Then, once that has served its purpose, about now, everyone takes it all off again.

But then it gets a bit hot and bright in the greenhouse so we all get up a ladder and paint it with shading paint, which then has to be scrubbed off in autumn, prior to spending a weekend or two pinning back up the bubblewrap.

You see where I’m going with this.

It only took me a couple of goes at this before I realised it wasn’t for me. The main problem was the amount of time it takes, as compared to the amount of gardening time I have.

The first time I insulated the greenhouse it took me three weekends to finish it.

Not entire, solid weekends: they went the way of the flat stomach and the lie ins.

 

No: three weekends of snatched moments in between putting small people on potties, fetching snacks, making tea, refereeing arguments and so on and so on, up and down the ladder.

What occurred to me, like a slightly harassed Archimedes (lying in the bath? Pah…), was that the bubblewrap could work as shading, so avoiding the need to spend ages taking it down at this busy time of year.
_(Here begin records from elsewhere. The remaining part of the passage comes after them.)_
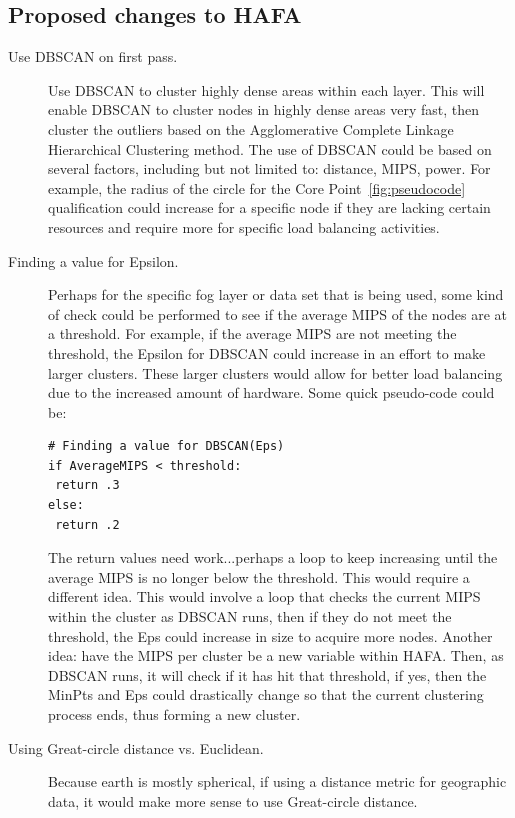 \documentclass[letterpaper,twocolumn,10pt]{article}
\begin{document}
\subsection{Proposed changes to HAFA}
\begin{description}
\item[Use DBSCAN on first pass.] Use DBSCAN to cluster highly dense areas within each layer. This will enable DBSCAN to cluster nodes in highly dense areas very fast, then cluster the outliers based on the Agglomerative Complete Linkage Hierarchical Clustering method. The use of DBSCAN could be based on several factors, including but not limited to: distance, MIPS, power. For example, the radius of the circle for the Core Point~\ref{fig:pseudocode} qualification could increase for a specific node if they are lacking certain resources and require more for specific load balancing activities.

\item[Finding a value for Epsilon.] Perhaps for the specific fog layer or data set that is being used, some kind of check could be performed to see if the average MIPS of the nodes are at a threshold. For example, if the average MIPS are not meeting the threshold, the Epsilon for DBSCAN could increase in an effort to make larger clusters. These larger clusters would allow for better load balancing due to the increased amount of hardware. Some quick pseudo-code could be:
\begin{verbatim}
# Finding a value for DBSCAN(Eps)
if AverageMIPS < threshold:
 return .3
else:
 return .2
\end{verbatim}
 The return values need work...perhaps a loop to keep increasing until the average MIPS is no longer below the threshold. This would require a different idea. This would involve a loop that checks the current MIPS within the cluster as DBSCAN runs, then if they do not meet the threshold, the Eps could increase in size to acquire more nodes. Another idea: have the MIPS per cluster be a new variable within HAFA. Then, as DBSCAN runs, it will check if it has hit that threshold, if yes, then the MinPts and Eps could drastically change so that the current clustering process ends, thus forming a new cluster.
 
 \item[Using Great-circle distance vs. Euclidean.] Because earth is mostly spherical, if using a distance metric for geographic data, it would make more sense to use Great-circle distance.
\end{description}
\end{document}
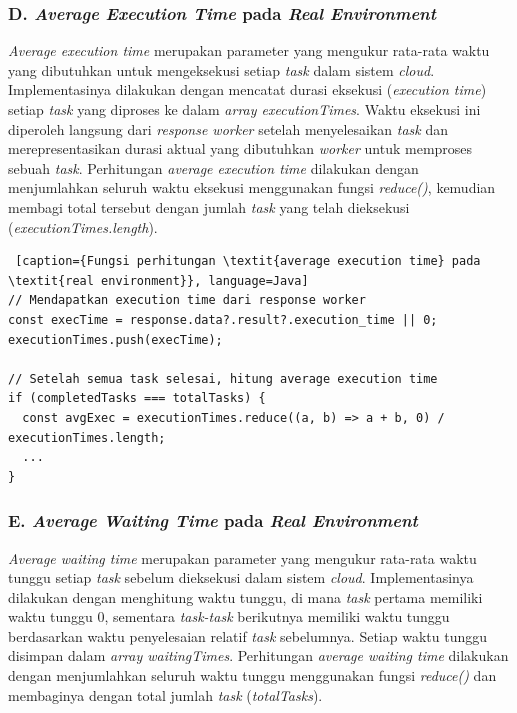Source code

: \subsubsection{D. \textit{Average Execution Time} pada \textit{Real Environment}}
\textit{Average execution time} merupakan parameter yang mengukur rata-rata waktu yang dibutuhkan untuk mengeksekusi setiap \textit{task} dalam sistem \textit{cloud}. Implementasinya dilakukan dengan mencatat durasi eksekusi (\textit{execution time}) setiap \textit{task} yang diproses ke dalam \textit{array executionTimes}. Waktu eksekusi ini diperoleh langsung dari \textit{response worker} setelah menyelesaikan \textit{task} dan merepresentasikan durasi aktual yang dibutuhkan \textit{worker} untuk memproses sebuah \textit{task}. Perhitungan \textit{average execution time} dilakukan dengan menjumlahkan seluruh waktu eksekusi menggunakan fungsi \textit{reduce()}, kemudian membagi total tersebut dengan jumlah \textit{task} yang telah dieksekusi (\textit{executionTimes.length}).

\begin{lstlisting} [caption={Fungsi perhitungan \textit{average execution time} pada \textit{real environment}}, language=Java]
// Mendapatkan execution time dari response worker
const execTime = response.data?.result?.execution_time || 0;
executionTimes.push(execTime);

// Setelah semua task selesai, hitung average execution time
if (completedTasks === totalTasks) {
  const avgExec = executionTimes.reduce((a, b) => a + b, 0) / executionTimes.length;
  ...
}
\end{lstlisting}

\subsubsection{E. \textit{Average Waiting Time} pada \textit{Real Environment}}
\textit{Average waiting time} merupakan parameter yang mengukur rata-rata waktu tunggu setiap \textit{task} sebelum dieksekusi dalam sistem \textit{cloud}. Implementasinya dilakukan dengan menghitung waktu tunggu, di mana \textit{task} pertama memiliki waktu tunggu 0, sementara \textit{task-task} berikutnya memiliki waktu tunggu berdasarkan waktu penyelesaian relatif \textit{task} sebelumnya. Setiap waktu tunggu disimpan dalam \textit{array waitingTimes}. Perhitungan \textit{average waiting time} dilakukan dengan menjumlahkan seluruh waktu tunggu menggunakan fungsi \textit{reduce()} dan membaginya dengan total jumlah \textit{task} (\textit{totalTasks}).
Eureka.

I have left it up ever since.

I wish this were an unqualified success story and I could rewrite the greenhouse books, but unfortunately my greenhouse is parked smack bang under a tree, exactly where those same greenhouse books say it isn’t meant to be (it was the only place for it; it’s a nice tree) so it doesn’t get overheated in summer, in fact if anything it’s a little shady, but the theory is good.

It really should work for those of you with correctly placed greenhouses and equally demanding dependants.